In this historic first session of modern Republican leadership in the Mississippi Legislature, conservative legislation has finally seen the light of day instead of being brushed aside and occupying a Capitol garbage bin as it had only a few short months ago under the Democratic leadership.
While the marquee issues of charter schools and illegal immigration may remained bogged down for another couple of weeks, the inventory tax and other conservative agenda items are moving through the process show promise of making it to the Governor’s desk soon.
Republicans have even tackled Democratic Attorney General Jim Hood’s albatross of hiring outside counsel. Soon the AG will have a new chapter to write in his ongoing saga of “How to Hire Friends and Retain Campaign Contributors” and conservatives hope it’s one of the final chapters in the embarrassing book.
Now attention will turn in earnest to the state budget and redistricting. These two items will dominate the headlines until at least May, possibly even into June.
Republicans will work to control government spending, retain reserves, and reduce the overall state budget while Democrats (still learning how to handle being in the minority) will seek to foil conservative attempts at fiscal sanity by beating the education and Medicaid drum, seeking to stir the heartstrings of their supporters. Liberals will seek to sensationalize every move the Republicans make in this first budget under conservative leadership, mark my words.
Watch for the liberal funded sympathizer pop-up organizations like the Mississippi Democratic Trust, HOME2012, and Honor Your Promise to lead the way hand in hand with The Parents Campaign’s Nancy Loome, Rep. Cecil Brown, Rep. Bob Evans and the other old Democrat guard.

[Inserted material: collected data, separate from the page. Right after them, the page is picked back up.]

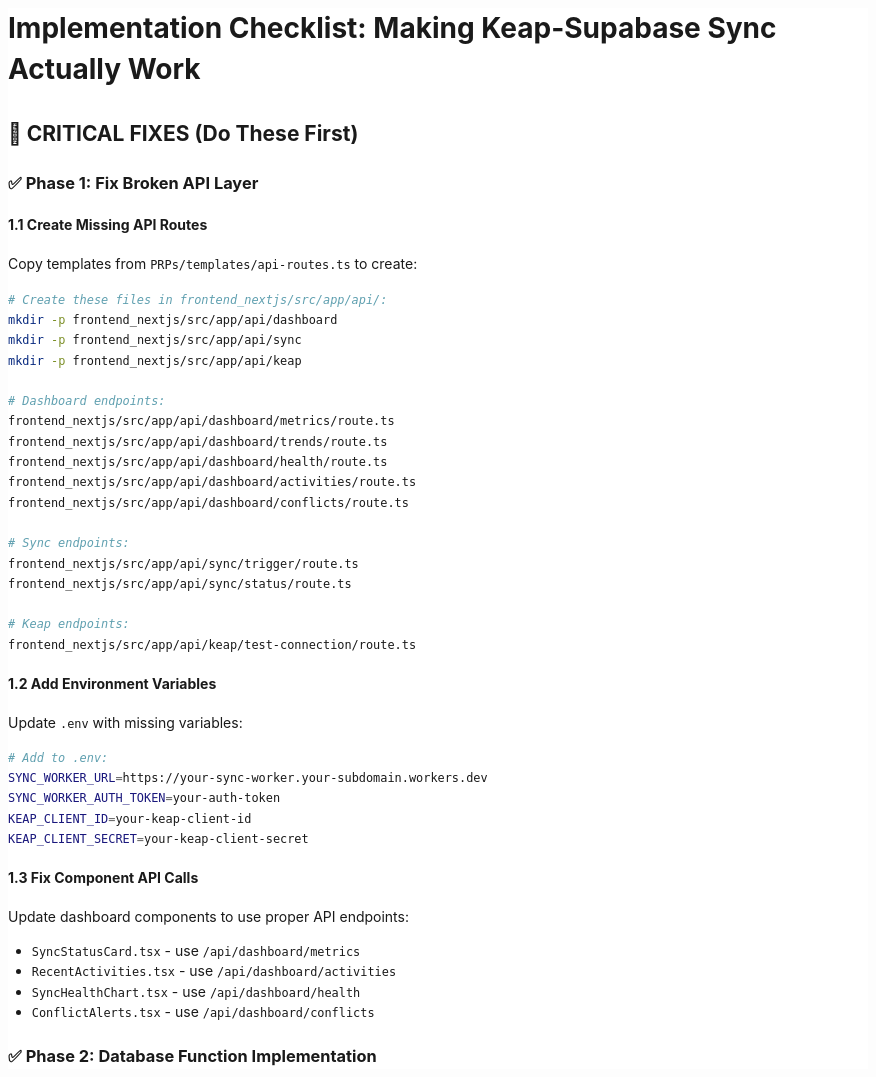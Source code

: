 # Implementation Checklist: Making Keap-Supabase Sync Actually Work

## 🚨 CRITICAL FIXES (Do These First)

### ✅ Phase 1: Fix Broken API Layer

#### 1.1 Create Missing API Routes
Copy templates from `PRPs/templates/api-routes.ts` to create:

```bash
# Create these files in frontend_nextjs/src/app/api/:
mkdir -p frontend_nextjs/src/app/api/dashboard
mkdir -p frontend_nextjs/src/app/api/sync
mkdir -p frontend_nextjs/src/app/api/keap

# Dashboard endpoints:
frontend_nextjs/src/app/api/dashboard/metrics/route.ts
frontend_nextjs/src/app/api/dashboard/trends/route.ts
frontend_nextjs/src/app/api/dashboard/health/route.ts
frontend_nextjs/src/app/api/dashboard/activities/route.ts
frontend_nextjs/src/app/api/dashboard/conflicts/route.ts

# Sync endpoints:
frontend_nextjs/src/app/api/sync/trigger/route.ts
frontend_nextjs/src/app/api/sync/status/route.ts

# Keap endpoints:
frontend_nextjs/src/app/api/keap/test-connection/route.ts
```

#### 1.2 Add Environment Variables
Update `.env` with missing variables:
```bash
# Add to .env:
SYNC_WORKER_URL=https://your-sync-worker.your-subdomain.workers.dev
SYNC_WORKER_AUTH_TOKEN=your-auth-token
KEAP_CLIENT_ID=your-keap-client-id
KEAP_CLIENT_SECRET=your-keap-client-secret
```

#### 1.3 Fix Component API Calls
Update dashboard components to use proper API endpoints:
- `SyncStatusCard.tsx` - use `/api/dashboard/metrics`
- `RecentActivities.tsx` - use `/api/dashboard/activities`
- `SyncHealthChart.tsx` - use `/api/dashboard/health`
- `ConflictAlerts.tsx` - use `/api/dashboard/conflicts`

### ✅ Phase 2: Database Function Implementation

The soundbites should be quite interesting for weeks to come.
As for redistricting, that’s still anybody’s guess. Republican leadership in both chambers will not confidently say that there will not be another election this year. Truth be told both parties are worried about that possibility. It is the elephant in every room at the Capitol.
Both chambers’ redistricting committees are working on their respective plans. Members are being asked for input and lines are being drawn. Where the wheel of fortune stops is the million dollar question, literally, since running another legislative election could be quite costly and not popular with the public.

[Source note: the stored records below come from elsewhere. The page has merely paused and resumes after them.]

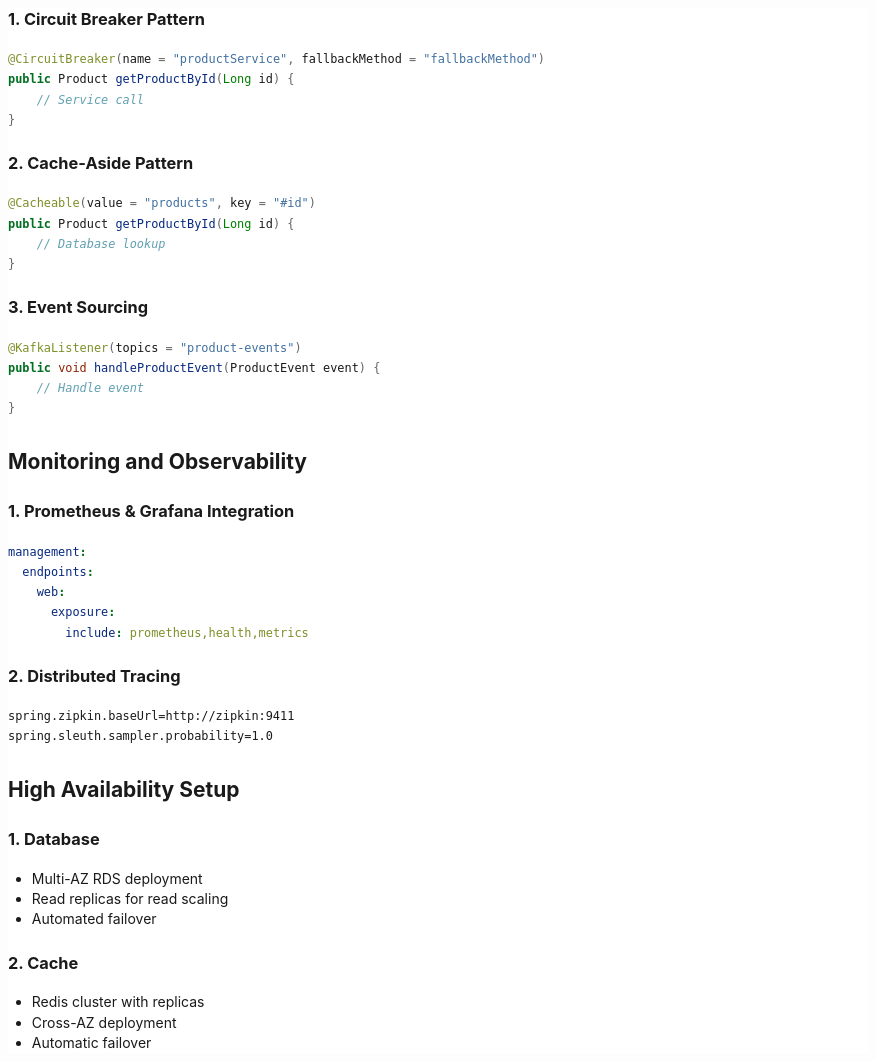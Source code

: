 ### 1. Circuit Breaker Pattern
```java
@CircuitBreaker(name = "productService", fallbackMethod = "fallbackMethod")
public Product getProductById(Long id) {
    // Service call
}
```

### 2. Cache-Aside Pattern
```java
@Cacheable(value = "products", key = "#id")
public Product getProductById(Long id) {
    // Database lookup
}
```

### 3. Event Sourcing
```java
@KafkaListener(topics = "product-events")
public void handleProductEvent(ProductEvent event) {
    // Handle event
}
```

## Monitoring and Observability

### 1. Prometheus & Grafana Integration
```yaml
management:
  endpoints:
    web:
      exposure:
        include: prometheus,health,metrics
```

### 2. Distributed Tracing
```properties
spring.zipkin.baseUrl=http://zipkin:9411
spring.sleuth.sampler.probability=1.0
```

## High Availability Setup

### 1. Database
- Multi-AZ RDS deployment
- Read replicas for read scaling
- Automated failover

### 2. Cache
- Redis cluster with replicas
- Cross-AZ deployment
- Automatic failover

Make no mistake – only a handful of sitting legislators would welcome another run so soon. The vast majority of Republicans and Democrats simply do not want to have to face another campaign right now; the fear of voter fatigue and complacency on both sides is weighing heavy. So the impetus is there to get redistricting finished in a manner that is fair and acceptable to as many as possible.
The real lingering question on redistricting is what AG Hood and 2nd District Congressman Bennie Thompson’s influence will yield once a redistricting plan is passed by the new Republican controlled Legislature.
Will Hood and Thompson seek to nudge Obama’s Justice Department to question or reject the plan, forcing it back into court and upping the potential for a second legislative election?
Poker faces will be in abundance around the Capitol from here on out. It will be interesting to see just who blinks first.